Start of Provided records

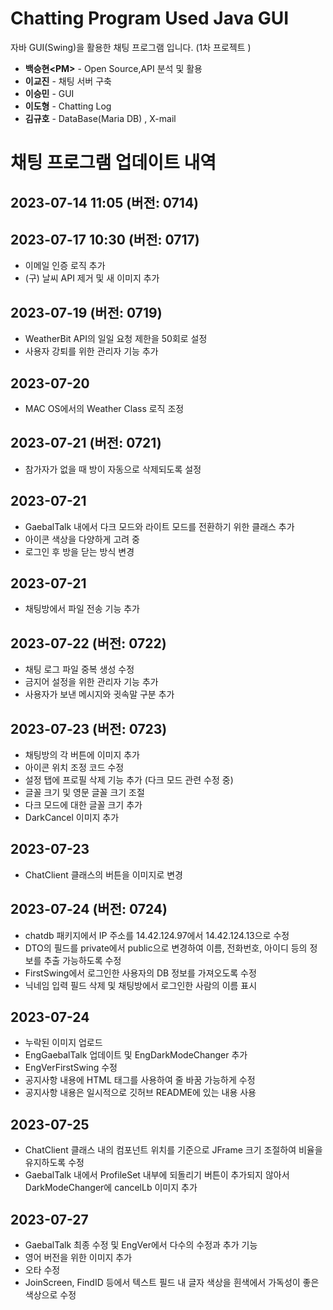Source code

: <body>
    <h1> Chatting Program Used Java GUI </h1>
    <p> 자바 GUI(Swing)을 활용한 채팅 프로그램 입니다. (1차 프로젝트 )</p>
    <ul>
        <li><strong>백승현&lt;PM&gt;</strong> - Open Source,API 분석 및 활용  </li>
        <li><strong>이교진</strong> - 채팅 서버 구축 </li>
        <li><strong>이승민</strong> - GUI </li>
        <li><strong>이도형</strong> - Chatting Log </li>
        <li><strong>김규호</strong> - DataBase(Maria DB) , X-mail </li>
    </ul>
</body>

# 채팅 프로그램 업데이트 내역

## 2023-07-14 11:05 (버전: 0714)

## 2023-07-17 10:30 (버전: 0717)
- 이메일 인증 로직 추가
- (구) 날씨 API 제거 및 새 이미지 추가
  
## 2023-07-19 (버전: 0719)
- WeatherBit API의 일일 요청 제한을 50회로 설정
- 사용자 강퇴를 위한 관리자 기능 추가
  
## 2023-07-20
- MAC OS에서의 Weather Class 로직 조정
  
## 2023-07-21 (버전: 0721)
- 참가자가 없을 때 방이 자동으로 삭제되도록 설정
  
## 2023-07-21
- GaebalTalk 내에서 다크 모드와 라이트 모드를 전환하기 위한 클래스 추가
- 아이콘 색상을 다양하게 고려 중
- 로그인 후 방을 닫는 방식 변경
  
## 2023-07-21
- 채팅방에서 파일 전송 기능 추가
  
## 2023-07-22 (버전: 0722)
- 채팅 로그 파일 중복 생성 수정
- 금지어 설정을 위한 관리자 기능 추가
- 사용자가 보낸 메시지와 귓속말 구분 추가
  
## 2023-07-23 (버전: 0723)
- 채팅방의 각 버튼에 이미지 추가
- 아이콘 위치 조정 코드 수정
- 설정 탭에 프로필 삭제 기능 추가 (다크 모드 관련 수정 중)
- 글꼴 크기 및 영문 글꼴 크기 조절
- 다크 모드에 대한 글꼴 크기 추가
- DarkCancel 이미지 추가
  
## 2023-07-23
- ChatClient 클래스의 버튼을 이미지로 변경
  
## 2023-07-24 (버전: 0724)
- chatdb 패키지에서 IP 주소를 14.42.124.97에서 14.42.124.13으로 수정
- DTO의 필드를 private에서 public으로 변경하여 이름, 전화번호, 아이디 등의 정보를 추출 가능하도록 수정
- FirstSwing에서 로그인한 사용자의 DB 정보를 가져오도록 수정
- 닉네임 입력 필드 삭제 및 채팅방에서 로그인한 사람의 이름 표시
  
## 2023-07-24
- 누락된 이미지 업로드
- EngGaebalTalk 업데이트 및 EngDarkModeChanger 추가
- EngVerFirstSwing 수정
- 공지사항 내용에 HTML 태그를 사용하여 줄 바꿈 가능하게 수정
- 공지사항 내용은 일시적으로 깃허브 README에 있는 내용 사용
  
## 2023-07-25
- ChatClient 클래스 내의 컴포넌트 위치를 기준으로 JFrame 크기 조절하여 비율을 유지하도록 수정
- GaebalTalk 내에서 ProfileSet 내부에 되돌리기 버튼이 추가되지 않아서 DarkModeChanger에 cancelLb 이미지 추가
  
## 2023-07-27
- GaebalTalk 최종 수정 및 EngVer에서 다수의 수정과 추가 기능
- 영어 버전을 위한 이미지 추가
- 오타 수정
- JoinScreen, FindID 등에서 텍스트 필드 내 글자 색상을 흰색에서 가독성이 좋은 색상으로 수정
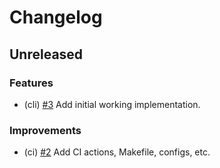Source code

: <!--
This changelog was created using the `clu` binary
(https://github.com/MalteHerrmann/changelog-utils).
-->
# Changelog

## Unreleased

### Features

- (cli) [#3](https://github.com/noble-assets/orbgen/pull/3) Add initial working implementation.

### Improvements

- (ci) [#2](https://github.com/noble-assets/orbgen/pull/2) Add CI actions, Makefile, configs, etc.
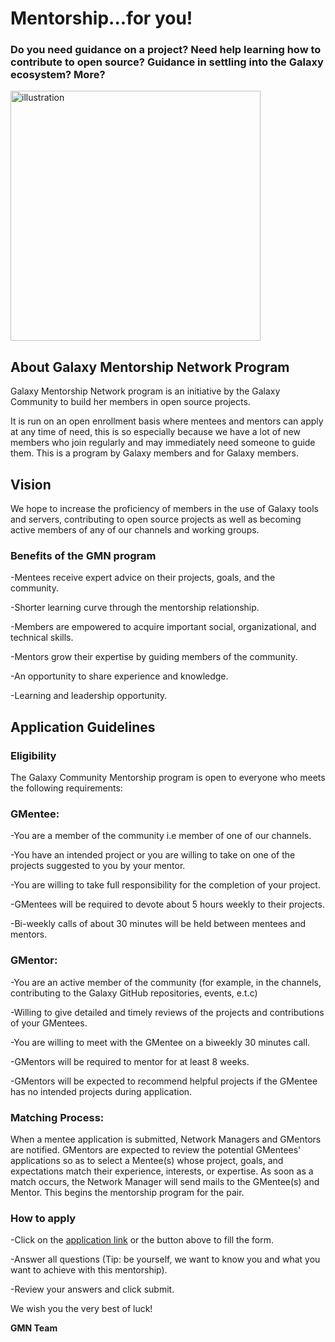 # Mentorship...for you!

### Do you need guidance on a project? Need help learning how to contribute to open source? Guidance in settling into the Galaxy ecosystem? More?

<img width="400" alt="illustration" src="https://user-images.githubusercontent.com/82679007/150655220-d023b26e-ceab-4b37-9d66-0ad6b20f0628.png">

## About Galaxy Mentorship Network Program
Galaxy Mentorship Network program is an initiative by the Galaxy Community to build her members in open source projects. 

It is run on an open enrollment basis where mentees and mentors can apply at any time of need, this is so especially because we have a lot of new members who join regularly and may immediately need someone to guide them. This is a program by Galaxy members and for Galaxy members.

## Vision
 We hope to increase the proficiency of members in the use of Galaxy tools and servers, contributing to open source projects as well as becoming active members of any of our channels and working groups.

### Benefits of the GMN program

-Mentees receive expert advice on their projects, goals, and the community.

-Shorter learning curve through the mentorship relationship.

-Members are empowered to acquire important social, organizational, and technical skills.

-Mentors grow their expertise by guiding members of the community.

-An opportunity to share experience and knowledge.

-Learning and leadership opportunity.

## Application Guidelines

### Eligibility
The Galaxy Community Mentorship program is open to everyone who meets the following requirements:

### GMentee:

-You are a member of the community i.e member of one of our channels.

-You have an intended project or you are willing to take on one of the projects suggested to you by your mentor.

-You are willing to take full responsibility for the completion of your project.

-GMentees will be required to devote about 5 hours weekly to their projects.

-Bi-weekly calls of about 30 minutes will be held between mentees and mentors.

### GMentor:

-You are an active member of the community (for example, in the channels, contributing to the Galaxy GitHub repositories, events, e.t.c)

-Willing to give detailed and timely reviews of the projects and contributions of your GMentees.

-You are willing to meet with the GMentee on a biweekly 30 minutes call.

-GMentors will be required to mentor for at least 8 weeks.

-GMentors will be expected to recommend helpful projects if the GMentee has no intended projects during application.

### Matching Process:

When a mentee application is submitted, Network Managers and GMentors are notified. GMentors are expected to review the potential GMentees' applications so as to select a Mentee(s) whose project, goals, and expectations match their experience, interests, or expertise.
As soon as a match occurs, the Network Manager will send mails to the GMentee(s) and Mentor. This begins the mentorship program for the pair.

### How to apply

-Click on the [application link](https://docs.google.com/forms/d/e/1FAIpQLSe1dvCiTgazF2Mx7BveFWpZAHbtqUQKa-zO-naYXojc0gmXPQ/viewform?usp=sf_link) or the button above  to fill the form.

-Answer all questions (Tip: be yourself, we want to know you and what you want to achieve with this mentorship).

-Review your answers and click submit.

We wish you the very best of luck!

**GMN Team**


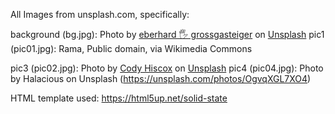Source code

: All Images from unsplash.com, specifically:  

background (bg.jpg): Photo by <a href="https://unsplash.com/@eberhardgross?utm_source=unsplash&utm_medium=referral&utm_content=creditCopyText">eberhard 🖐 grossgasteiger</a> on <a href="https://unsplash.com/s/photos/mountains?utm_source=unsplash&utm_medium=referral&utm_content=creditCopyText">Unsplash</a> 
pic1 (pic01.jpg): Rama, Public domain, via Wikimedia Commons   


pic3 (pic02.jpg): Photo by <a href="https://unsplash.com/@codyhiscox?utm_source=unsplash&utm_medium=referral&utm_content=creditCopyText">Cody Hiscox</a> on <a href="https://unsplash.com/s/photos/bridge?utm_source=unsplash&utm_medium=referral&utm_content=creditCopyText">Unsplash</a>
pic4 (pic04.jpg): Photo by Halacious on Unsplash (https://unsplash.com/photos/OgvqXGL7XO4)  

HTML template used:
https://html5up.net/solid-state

End of Provided records

### Work to be completed
Repeat word for word the lines above that run from the line containing "We hope to increase" through the line containing "-You are a member", both ends included, and nothing else.

### Solved exercise
 We hope to increase the proficiency of members in the use of Galaxy tools and servers, contributing to open source projects as well as becoming active members of any of our channels and working groups.

### Benefits of the GMN program

-Mentees receive expert advice on their projects, goals, and the community.

-Shorter learning curve through the mentorship relationship.

-Members are empowered to acquire important social, organizational, and technical skills.

-Mentors grow their expertise by guiding members of the community.

-An opportunity to share experience and knowledge.

-Learning and leadership opportunity.

## Application Guidelines

### Eligibility
The Galaxy Community Mentorship program is open to everyone who meets the following requirements:

### GMentee:

-You are a member of the community i.e member of one of our channels.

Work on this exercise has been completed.